[Saved data entries]
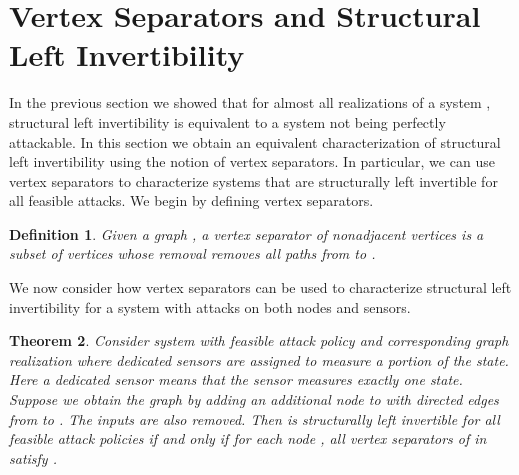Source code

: \documentclass[letterpaper, 10 pt, conference]{ieeeconf}
\newtheorem{theorem}{Theorem}
\newtheorem{definition}[theorem]{Definition}
\begin{document}
\section{Vertex Separators and Structural Left Invertibility}
In the previous section we showed that for almost all realizations of a system , structural left invertibility is equivalent to a system not being perfectly attackable. In this section we obtain an equivalent characterization of structural left invertibility using the notion of vertex separators. In particular, we can use vertex separators to characterize systems that are structurally left invertible for all feasible attacks.
We begin by defining vertex separators.
\begin{definition}
 Given a  graph , a vertex separator  of nonadjacent vertices  is a subset of vertices whose removal  removes all paths from  to .
 \end{definition}
 We now consider how vertex separators can be used to characterize structural left invertibility for a system with attacks on both nodes and sensors.
\begin{theorem}
Consider system  with feasible attack policy  and corresponding graph realization  where  dedicated sensors are assigned to measure a portion of the state. Here a dedicated sensor means that the sensor measures exactly one state. Suppose we obtain the graph  by adding an additional node  to  with directed edges from  to . The inputs  are also removed. Then  is structurally left invertible for all feasible attack policies  if and only if for each node , all vertex separators  of  in  satisfy .  \label{MengerCor}
\end{theorem}
\end{document}
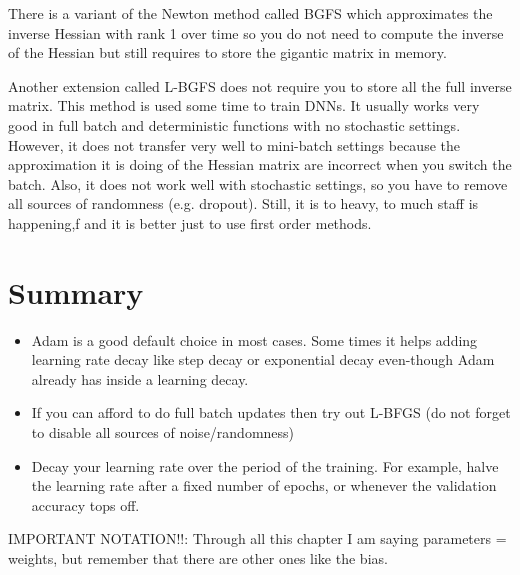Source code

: There is a variant of the Newton method called BGFS which approximates the inverse Hessian with rank 1 over time so you do not need to compute the inverse of the Hessian but still requires to store the gigantic matrix in memory.

Another extension called L-BGFS does not require you to store all the full inverse matrix. This method is used some time to train DNNs. It usually works very good in full batch and deterministic functions with no stochastic settings. However, it does not transfer very well to mini-batch settings because the approximation it is doing of the Hessian matrix are incorrect when you switch the batch. Also, it does not work well with stochastic settings, so you have to remove all sources of randomness (e.g. dropout). Still, it is to heavy, to much staff is happening,f and it is better just to use first order methods.

\section*{Summary}
\begin{itemize}
\item Adam is a good default choice in most cases. Some times it helps adding learning rate decay like step decay or exponential decay even-though Adam already has inside a learning decay.
\item If you can afford to do full batch updates then try out L-BFGS (do not forget to disable all sources of noise/randomness)
\item Decay your learning rate over the period of the training. For example, halve the learning rate after a fixed number of epochs, or whenever the validation accuracy tops off.
\end{itemize}

IMPORTANT NOTATION!!: Through all this chapter I am saying parameters = weights, but remember that there are other ones like the bias.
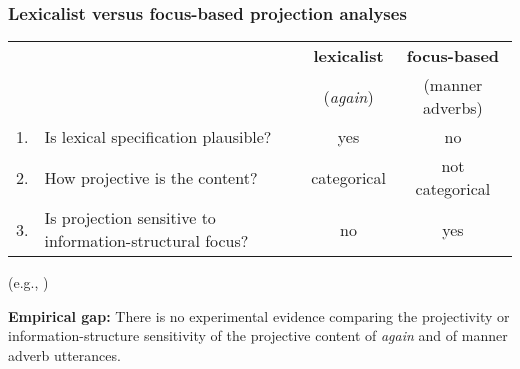 \documentclass[pdf,xcolor=table,envcountsect,handout]{beamer}
\begin{document}
\begin{frame}
\frametitle{Lexicalist versus focus-based projection analyses}

\hspace*{-.5cm} \begin{tabular}{lp{5.1cm} | cc}

& & {\bf lexicalist} & {\bf focus-based} \\

& & ({\em again}) & (manner adverbs) \\ \hline

1.  & Is lexical specification plausible? & yes & no  \\[.2cm]

\pause

2. & How projective is the content? & categorical & not categorical  \\[.2cm]

\pause

3. & Is projection sensitive to information-structural focus? & no & yes  \\


\end{tabular}
\vspace*{-.2cm} \hfill \begin{tiny} (e.g., \citealt{beck2006,abrusan2013,abrusan2013b,stevens-etal2017}) \end{tiny}

\vspace*{1cm}
\pause

{\bf Empirical gap:} There is no experimental evidence comparing the projectivity or information-structure sensitivity of the projective content of {\em again} and of manner adverb utterances.


\end{frame}
\end{document}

What is being asked
Set down word for word the lines from the opening of the entries above through the line that contains "Separators and Structural", and omit every picture.

Answer to this problem
Source code

: \documentclass[letterpaper, 10 pt, conference]{ieeeconf}
\newtheorem{theorem}{Theorem}
\newtheorem{definition}[theorem]{Definition}
\begin{document}
\section{Vertex Separators and Structural Left Invertibility}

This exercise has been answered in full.